Segment Start: DATASET RECORDS

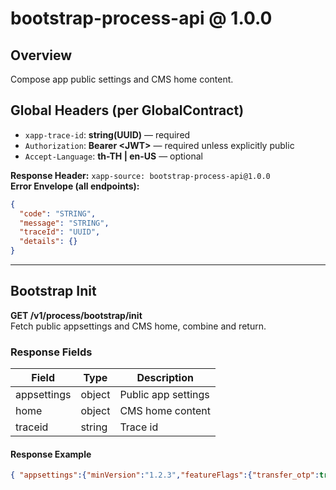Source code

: # bootstrap-process-api @ 1.0.0

## Overview
Compose app public settings and CMS home content.

## Global Headers (per GlobalContract)
- `xapp-trace-id`: **string(UUID)** — required
- `Authorization`: **Bearer &lt;JWT&gt;** — required unless explicitly public
- `Accept-Language`: **th-TH | en-US** — optional

**Response Header:** `xapp-source: bootstrap-process-api@1.0.0`  
**Error Envelope (all endpoints):**
```json
{
  "code": "STRING",
  "message": "STRING",
  "traceId": "UUID",
  "details": {}
}
```

---
## Bootstrap Init
**GET /v1/process/bootstrap/init**  
Fetch public appsettings and CMS home, combine and return.



### Response Fields
| Field | Type | Description |
|---|---|---|
| appsettings | object | Public app settings |
| home | object | CMS home content |
| traceid | string | Trace id |

#### Response Example
```json
{ "appsettings":{"minVersion":"1.2.3","featureFlags":{"transfer_otp":true}}, "home":{"banners":[{"id":"bnr1"}],"sections":[]}, "traceid":"1f3c..." }
```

Segment End: DATASET RECORDS

AIM OF THE TASK | Print, from the entries above, the line with "## Bootstrap Init", the line with "#### Response Example" and all lines between them, exactly and with nothing else.

RESPONSE BELOW |
## Bootstrap Init
**GET /v1/process/bootstrap/init**  
Fetch public appsettings and CMS home, combine and return.



### Response Fields
| Field | Type | Description |
|---|---|---|
| appsettings | object | Public app settings |
| home | object | CMS home content |
| traceid | string | Trace id |

#### Response Example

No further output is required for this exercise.